When the last of Naomi's three kids is off to school it takes time to adjust to the "weekday empty nest"

nother new begining.

My 30’s have been quite an experience to say the least. It all began with the birth of my eldest son; a time that was hugely exciting but also terribly scary. Everyone told us it would be life changing, but until you have your own children you will never be able to imagine the extent of this truth. Three years and three kids’ later things got even crazier!

I could write a book on all the ups and downs I’ve experienced along the way. Having three children in three years, losing my mum to cancer, managing a house renovation, moving house twice, being made redundant and then starting my own business, not to mention the health issues that have come with all of it.

But this year saw the start of another episode in my life. I have spent the last few years counting down the days and now it’s here. The last of my ‘babies’ started school in September and now it’s time for me to get back a little life of my own. No more sitting through story time at Bertie & Boo. No more freezing cold winter mornings pushing my kids on the swings. No having to appease a young child with sugary snacks whilst I catch up with friends over coffee. I get to walk home from school with no baggage and no more dragging whinging siblings to school pickups. No more cranky kids waking up from lunchtime naps. No more wracking my brain over what semi-healthy lunch I can make for my picky toddlers that I have some hope they will eat. No more guilt about putting on another DVD, just so I can have a 5-minute break or a half hour nap.

After a few months I am finding myself settling into this new routine. However much I thought about this period and believed it was what I wanted, it hasn’t been easy. The strange empty feeling I get when I realise I am at home alone. I can feel a bit lost. On a Sunday as I put the leftover roast in the fridge I think about how Jess would love that for lunch tomorrow; before I realise she won’t be having her lunch at home with me. It won’t be long before the Christmas holidays come round, and I am sure that by the end of those two weeks I will be more than ready for them to go back to school again! But I am working at making the most of the time we do have together. I know how quickly the time flies.
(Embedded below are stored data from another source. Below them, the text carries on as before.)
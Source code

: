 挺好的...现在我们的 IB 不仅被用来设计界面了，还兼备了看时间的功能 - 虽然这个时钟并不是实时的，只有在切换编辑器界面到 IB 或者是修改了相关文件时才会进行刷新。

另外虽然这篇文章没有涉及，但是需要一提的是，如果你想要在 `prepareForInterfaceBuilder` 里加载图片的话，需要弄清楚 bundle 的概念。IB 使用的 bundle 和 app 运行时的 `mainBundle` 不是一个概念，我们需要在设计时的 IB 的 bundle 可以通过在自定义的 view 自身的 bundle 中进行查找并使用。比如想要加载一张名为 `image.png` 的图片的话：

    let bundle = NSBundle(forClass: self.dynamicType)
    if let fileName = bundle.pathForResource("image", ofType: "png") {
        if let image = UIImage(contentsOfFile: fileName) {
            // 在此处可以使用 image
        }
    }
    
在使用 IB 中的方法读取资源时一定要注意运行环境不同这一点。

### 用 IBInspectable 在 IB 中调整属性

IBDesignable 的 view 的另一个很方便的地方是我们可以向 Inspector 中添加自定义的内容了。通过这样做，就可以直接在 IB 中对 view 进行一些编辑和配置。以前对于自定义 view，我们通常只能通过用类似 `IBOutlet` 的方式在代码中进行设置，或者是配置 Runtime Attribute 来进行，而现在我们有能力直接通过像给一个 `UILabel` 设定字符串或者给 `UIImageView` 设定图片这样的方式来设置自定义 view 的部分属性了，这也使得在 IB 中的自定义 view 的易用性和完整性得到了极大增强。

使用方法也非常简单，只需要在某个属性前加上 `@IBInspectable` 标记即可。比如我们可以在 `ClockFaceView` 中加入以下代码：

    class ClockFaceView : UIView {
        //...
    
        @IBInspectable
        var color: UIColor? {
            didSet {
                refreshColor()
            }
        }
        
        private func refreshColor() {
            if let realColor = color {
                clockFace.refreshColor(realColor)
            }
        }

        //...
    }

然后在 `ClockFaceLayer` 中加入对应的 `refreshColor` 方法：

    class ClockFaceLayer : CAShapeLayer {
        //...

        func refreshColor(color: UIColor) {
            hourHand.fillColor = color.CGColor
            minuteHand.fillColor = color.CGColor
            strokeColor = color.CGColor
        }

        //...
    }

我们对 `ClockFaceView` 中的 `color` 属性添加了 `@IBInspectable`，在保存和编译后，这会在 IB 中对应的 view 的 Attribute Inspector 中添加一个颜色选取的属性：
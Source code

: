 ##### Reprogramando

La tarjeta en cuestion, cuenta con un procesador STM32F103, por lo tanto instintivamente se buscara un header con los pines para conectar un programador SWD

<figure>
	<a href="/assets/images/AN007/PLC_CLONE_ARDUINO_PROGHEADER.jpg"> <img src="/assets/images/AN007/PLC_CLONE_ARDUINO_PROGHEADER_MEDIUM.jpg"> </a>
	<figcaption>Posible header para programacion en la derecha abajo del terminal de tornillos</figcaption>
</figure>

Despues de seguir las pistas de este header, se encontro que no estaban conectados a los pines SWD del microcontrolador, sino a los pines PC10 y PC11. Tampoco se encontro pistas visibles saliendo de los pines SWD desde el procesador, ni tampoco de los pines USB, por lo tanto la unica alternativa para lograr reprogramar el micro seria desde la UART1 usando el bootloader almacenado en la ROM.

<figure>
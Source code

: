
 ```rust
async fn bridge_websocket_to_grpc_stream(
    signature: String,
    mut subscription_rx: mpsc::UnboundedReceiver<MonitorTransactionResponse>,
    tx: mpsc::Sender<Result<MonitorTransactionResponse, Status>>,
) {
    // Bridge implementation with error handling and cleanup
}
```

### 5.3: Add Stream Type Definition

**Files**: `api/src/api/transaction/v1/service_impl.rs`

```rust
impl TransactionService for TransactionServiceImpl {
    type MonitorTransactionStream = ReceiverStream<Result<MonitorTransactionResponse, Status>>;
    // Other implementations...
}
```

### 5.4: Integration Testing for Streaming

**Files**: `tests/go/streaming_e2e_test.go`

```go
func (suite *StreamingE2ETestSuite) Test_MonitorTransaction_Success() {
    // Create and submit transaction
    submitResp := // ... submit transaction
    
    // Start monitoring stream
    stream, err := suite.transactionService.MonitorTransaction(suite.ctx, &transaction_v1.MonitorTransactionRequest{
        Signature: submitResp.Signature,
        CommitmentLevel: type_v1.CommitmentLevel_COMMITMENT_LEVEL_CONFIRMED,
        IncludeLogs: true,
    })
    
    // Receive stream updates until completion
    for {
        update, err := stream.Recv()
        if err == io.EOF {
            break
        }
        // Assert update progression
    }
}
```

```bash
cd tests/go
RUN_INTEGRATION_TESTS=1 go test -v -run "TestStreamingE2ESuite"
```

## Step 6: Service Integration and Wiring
As most mums will tell you, a school day is unbelievably short. I have barely any time in the day to myself. It sounds silly when you say it out loud but it’s true. So whatever time I do have for myself I relish. I feel that I have earned the right to take some time out. I enjoy being able to go to the supermarket without having to negotiate what I buy. I can walk at my own pace. I refuse to feel guilty sitting down and watching an episode or two of a DVD box set, heaven knows between my kids and my husband I never get first choice of the TV channel otherwise. I will meet friends for a coffee, buy that delicious slice of chocolate cake and eat it all by myself. I know that my job of being a mum is 24/7, and if I am going to be the best mum I can be, I need to learn how take care of myself.

When I turned 30, if anyone had told me what I was in for, I would have run a mile! But I am glad I didn’t. I know that at the end of the day I am a very lucky woman and have many blessings that I am very thankful for.